Side Trips - Exploring Tokyo

12th February, 2015

Shinjuku: This is the place to see all the skyscrapers of the city.  It’s also a great option for sleeping as Shinjuku station is very central and the busiest train station in Tokyo! For something different, visit the Robot Restaurant in Shinjuku, a basement where the cabaret meets bento box. Leave your inhibitions at the door.

Shibuya:  It would be a shame to come to Tokyo and not take a walk across the famous intersection outside Shibuya Station. Rumoured to be the busiest intersection in the world.  On sunny afternoons or clear evenings, the surrounding area is packed with shoppers, students, young couples and commuters. When the lights turn red at this busy junction, they all turn red at the same time in every direction. Traffic stops completely and pedestrians surge into the intersection from all sides.   A sight to be seen indeed.  If you’re looking for a fun night out in Tokyo on a Saturday night don’t miss the opportunity to see the super club The Womb.  Its rated amongst the best clubs in the world.

Roppongi:  This district is well known as the city's most popular nightlife district among foreigners with a large number of foreigner friendly bars, restaurants and night clubs plus elegant shopping.  Thanks to the appearance of several art museums, Roppongi has also developed a reputation as a cultural center. The National Art Center is Japan's largest art museum, and together with Roppongi Hills' Mori Art Museum and Tokyo Midtown's Suntory Museum of Art this forms the "Art Triangle Roppongi".

Kanda: Between Ogawamachi and Jimbocho subway stations this is where all the ski and snowboard stores are conveniently located in the Kanda district of Tokyo. Outdoor stores are lined up, one after the other, often two or three stories high. You’ll be pleased there’s stacks of options to choose from and if you come at the end of the ski season there are bargains a plenty!

Harajuku: This area is home to the famous Harajuku Girls where street fashion rules and where you will find the latest trends.  Crowds of Japanese young people come here to shop so avoid the weekends if possible. If you like people watching then Harajuku is a great place for you as there are all types.

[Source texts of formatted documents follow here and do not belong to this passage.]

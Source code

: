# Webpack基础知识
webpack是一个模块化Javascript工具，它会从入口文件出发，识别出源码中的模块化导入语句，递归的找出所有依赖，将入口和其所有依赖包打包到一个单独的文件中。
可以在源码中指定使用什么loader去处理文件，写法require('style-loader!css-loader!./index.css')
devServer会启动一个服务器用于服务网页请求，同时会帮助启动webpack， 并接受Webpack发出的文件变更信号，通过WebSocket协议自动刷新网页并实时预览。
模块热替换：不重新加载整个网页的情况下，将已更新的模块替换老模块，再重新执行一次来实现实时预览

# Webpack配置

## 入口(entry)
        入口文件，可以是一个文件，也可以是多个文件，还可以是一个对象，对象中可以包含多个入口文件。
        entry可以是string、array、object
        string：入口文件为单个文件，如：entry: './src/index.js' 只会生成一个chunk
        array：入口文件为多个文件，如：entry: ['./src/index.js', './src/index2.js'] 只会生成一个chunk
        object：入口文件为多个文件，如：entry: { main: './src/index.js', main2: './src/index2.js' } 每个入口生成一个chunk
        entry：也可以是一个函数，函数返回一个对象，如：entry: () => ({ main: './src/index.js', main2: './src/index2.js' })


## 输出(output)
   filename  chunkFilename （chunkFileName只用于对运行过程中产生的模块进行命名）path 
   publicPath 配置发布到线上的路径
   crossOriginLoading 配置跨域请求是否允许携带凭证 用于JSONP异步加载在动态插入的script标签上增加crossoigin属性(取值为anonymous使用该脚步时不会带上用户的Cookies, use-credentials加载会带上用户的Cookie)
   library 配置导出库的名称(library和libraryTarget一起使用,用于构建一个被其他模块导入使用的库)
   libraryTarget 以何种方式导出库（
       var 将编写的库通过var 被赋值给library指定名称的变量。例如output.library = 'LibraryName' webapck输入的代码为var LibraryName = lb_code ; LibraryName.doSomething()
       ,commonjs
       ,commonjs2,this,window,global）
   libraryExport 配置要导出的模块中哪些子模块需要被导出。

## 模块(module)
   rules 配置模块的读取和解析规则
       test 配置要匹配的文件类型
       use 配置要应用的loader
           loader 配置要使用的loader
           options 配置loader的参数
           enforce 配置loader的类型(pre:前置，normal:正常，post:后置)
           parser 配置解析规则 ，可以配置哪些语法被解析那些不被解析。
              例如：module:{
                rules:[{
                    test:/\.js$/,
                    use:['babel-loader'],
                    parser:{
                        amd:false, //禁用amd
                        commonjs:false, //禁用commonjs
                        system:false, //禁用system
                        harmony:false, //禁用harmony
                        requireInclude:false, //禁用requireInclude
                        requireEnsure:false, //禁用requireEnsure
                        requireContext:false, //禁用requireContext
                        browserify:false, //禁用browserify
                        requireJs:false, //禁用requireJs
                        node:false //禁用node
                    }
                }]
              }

Asakusa:  This area is more traditional Japan. With its popular historic temples and great shopping for souvenirs like kimonos and swords it’s a must on any itinerary. It’s easily explored by foot, although you could consider a local guided tour on a rickshaw.

Akihabara: In Tokyo's Akihabara Electric Town, you can dress up in fun, comic book-inspired costumes, no matter what age you are.  Get outfitted for cosplay (costume play), pose for a shoot in a 'purikura' photo booth, stop at shops hawking video games, and enjoy a drink with karaoke.  This area has everything you can think of in electronics and is worth a visit just to look at what is available.  Buying here however is not easy as everything is made for the local voltage of 110.